Work order = Reproduce, from the lines below, exactly the stretch that begins at the line containing "service has the" and ends at the line containing "### 5. **Remote Debugging Environment**", both included.

Exercise data =
════════

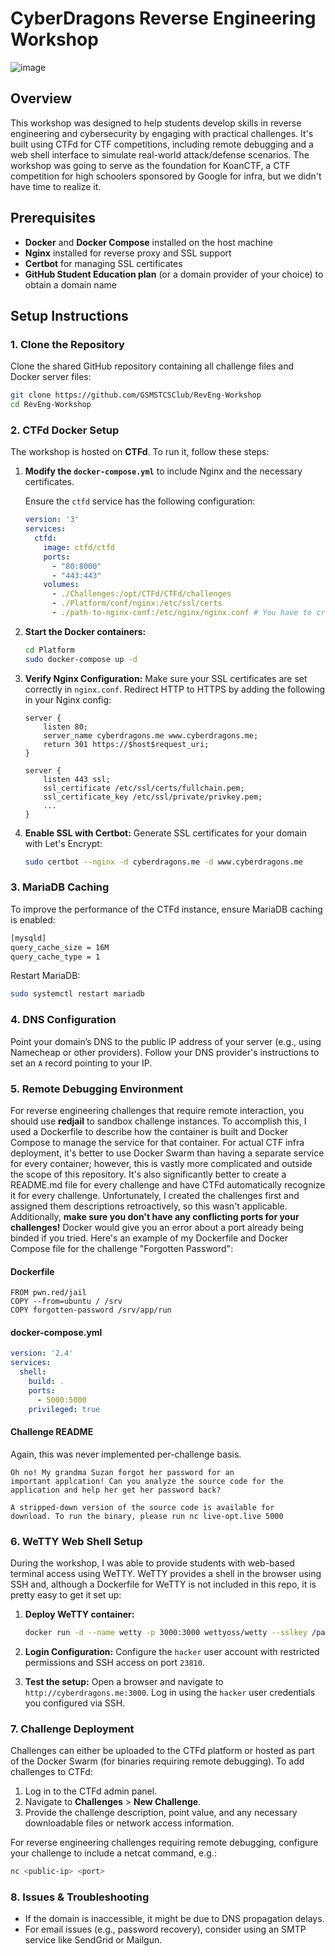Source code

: # CyberDragons Reverse Engineering Workshop

![image](https://github.com/user-attachments/assets/e3357abd-13cb-42d9-add4-187fd80029a0)

## Overview
This workshop was designed to help students develop skills in reverse engineering and cybersecurity by engaging with practical challenges. It's built using CTFd for CTF competitions, including remote debugging and a web shell interface to simulate real-world attack/defense scenarios. The workshop was going to serve as the foundation for KoanCTF, a CTF competition for high schoolers sponsored by Google for infra, but we didn't have time to realize it.

## Prerequisites
- **Docker** and **Docker Compose** installed on the host machine
- **Nginx** installed for reverse proxy and SSL support
- **Certbot** for managing SSL certificates
- **GitHub Student Education plan** (or a domain provider of your choice) to obtain a domain name

## Setup Instructions

### 1. **Clone the Repository**
Clone the shared GitHub repository containing all challenge files and Docker server files:
```bash
git clone https://github.com/GSMSTCSClub/RevEng-Workshop
cd RevEng-Workshop
```

### 2. **CTFd Docker Setup**
The workshop is hosted on **CTFd**. To run it, follow these steps:

1. **Modify the `docker-compose.yml`** to include Nginx and the necessary certificates.
   
   Ensure the `ctfd` service has the following configuration:
   ```yaml
   version: '3'
   services:
     ctfd:
       image: ctfd/ctfd
       ports:
         - "80:8000"
         - "443:443"
       volumes:
         - ./Challenges:/opt/CTFd/CTFd/challenges
         - ./Platform/conf/nginx:/etc/ssl/certs
         - ./path-to-nginx-conf:/etc/nginx/nginx.conf # You have to create an NGINX configuration file and point to it!
   ```

2. **Start the Docker containers:**
   ```bash
   cd Platform
   sudo docker-compose up -d
   ```

3. **Verify Nginx Configuration:** Make sure your SSL certificates are set correctly in `nginx.conf`. Redirect HTTP to HTTPS by adding the following in your Nginx config:
   ```nginx
   server {
       listen 80;
       server_name cyberdragons.me www.cyberdragons.me;
       return 301 https://$host$request_uri;
   }
   
   server {
       listen 443 ssl;
       ssl_certificate /etc/ssl/certs/fullchain.pem;
       ssl_certificate_key /etc/ssl/private/privkey.pem;
       ...
   }
   ```

4. **Enable SSL with Certbot:** Generate SSL certificates for your domain with Let's Encrypt:
   ```bash
   sudo certbot --nginx -d cyberdragons.me -d www.cyberdragons.me
   ```

### 3. **MariaDB Caching**
To improve the performance of the CTFd instance, ensure MariaDB caching is enabled:
```bash
[mysqld]
query_cache_size = 16M
query_cache_type = 1
```
Restart MariaDB:
```bash
sudo systemctl restart mariadb
```

### 4. **DNS Configuration**
Point your domain’s DNS to the public IP address of your server (e.g., using Namecheap or other providers). Follow your DNS provider's instructions to set an `A` record pointing to your IP.

### 5. **Remote Debugging Environment**
For reverse engineering challenges that require remote interaction, you should use **redjail** to sandbox challenge instances. To accomplish this, I used a Dockerfile to describe how the container is built and Docker Compose to manage the service for that container. For actual CTF infra deployment, it's better to use Docker Swarm than having a separate service for every container; however, this is vastly more complicated and outside the scope of this repository. It's also significantly better to create a README.md file for every challenge and have CTFd automatically recognize it for every challenge. Unfortunately, I created the challenges first and assigned them descriptions retroactively, so this wasn't applicable. Additionally, **make sure you don't have any conflicting ports for your challenges!** Docker would give you an error about a port already being binded if you tried. Here's an example of my Dockerfile and Docker Compose file for the challenge "Forgotten Password":

#### Dockerfile
```
FROM pwn.red/jail
COPY --from=ubuntu / /srv
COPY forgotten-password /srv/app/run
```

#### docker-compose.yml
```yml
version: '2.4'
services:
  shell:
    build: .
    ports:
      - 5000:5000
    privileged: true
```

#### Challenge README 
Again, this was never implemented per-challenge basis.
```
Oh no! My grandma Suzan forgot her password for an
important applcation! Can you analyze the source code for the
application and help her get her password back?

A stripped-down version of the source code is available for
download. To run the binary, please run nc live-opt.live 5000
```

### 6. **WeTTY Web Shell Setup**
During the workshop, I was able to provide students with web-based terminal access using WeTTY. WeTTY provides a shell in the browser using SSH and, although a Dockerfile for WeTTY is not included in this repo, it is pretty easy to get it set up:

1. **Deploy WeTTY container:**
   ```bash
   docker run -d --name wetty -p 3000:3000 wettyoss/wetty --sslkey /path-to/privatekey --sslcert /path-to/fullchain
   ```

2. **Login Configuration:** Configure the `hacker` user account with restricted permissions and SSH access on port `23810`.

3. **Test the setup:** Open a browser and navigate to `http://cyberdragons.me:3000`. Log in using the `hacker` user credentials you configured via SSH.

### 7. **Challenge Deployment**
Challenges can either be uploaded to the CTFd platform or hosted as part of the Docker Swarm (for binaries requiring remote debugging). To add challenges to CTFd:

1. Log in to the CTFd admin panel.
2. Navigate to **Challenges** > **New Challenge**.
3. Provide the challenge description, point value, and any necessary downloadable files or network access information.

For reverse engineering challenges requiring remote debugging, configure your challenge to include a netcat command, e.g.:
```bash
nc <public-ip> <port>
```

### 8. **Issues & Troubleshooting**
- If the domain is inaccessible, it might be due to DNS propagation delays.
- For email issues (e.g., password recovery), consider using an SMTP service like SendGrid or Mailgun.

════════

Problem solution =
   Ensure the `ctfd` service has the following configuration:
   ```yaml
   version: '3'
   services:
     ctfd:
       image: ctfd/ctfd
       ports:
         - "80:8000"
         - "443:443"
       volumes:
         - ./Challenges:/opt/CTFd/CTFd/challenges
         - ./Platform/conf/nginx:/etc/ssl/certs
         - ./path-to-nginx-conf:/etc/nginx/nginx.conf # You have to create an NGINX configuration file and point to it!
   ```

2. **Start the Docker containers:**
   ```bash
   cd Platform
   sudo docker-compose up -d
   ```

3. **Verify Nginx Configuration:** Make sure your SSL certificates are set correctly in `nginx.conf`. Redirect HTTP to HTTPS by adding the following in your Nginx config:
   ```nginx
   server {
       listen 80;
       server_name cyberdragons.me www.cyberdragons.me;
       return 301 https://$host$request_uri;
   }
   
   server {
       listen 443 ssl;
       ssl_certificate /etc/ssl/certs/fullchain.pem;
       ssl_certificate_key /etc/ssl/private/privkey.pem;
       ...
   }
   ```

4. **Enable SSL with Certbot:** Generate SSL certificates for your domain with Let's Encrypt:
   ```bash
   sudo certbot --nginx -d cyberdragons.me -d www.cyberdragons.me
   ```

### 3. **MariaDB Caching**
To improve the performance of the CTFd instance, ensure MariaDB caching is enabled:
```bash
[mysqld]
query_cache_size = 16M
query_cache_type = 1
```
Restart MariaDB:
```bash
sudo systemctl restart mariadb
```

### 4. **DNS Configuration**
Point your domain’s DNS to the public IP address of your server (e.g., using Namecheap or other providers). Follow your DNS provider's instructions to set an `A` record pointing to your IP.

### 5. **Remote Debugging Environment**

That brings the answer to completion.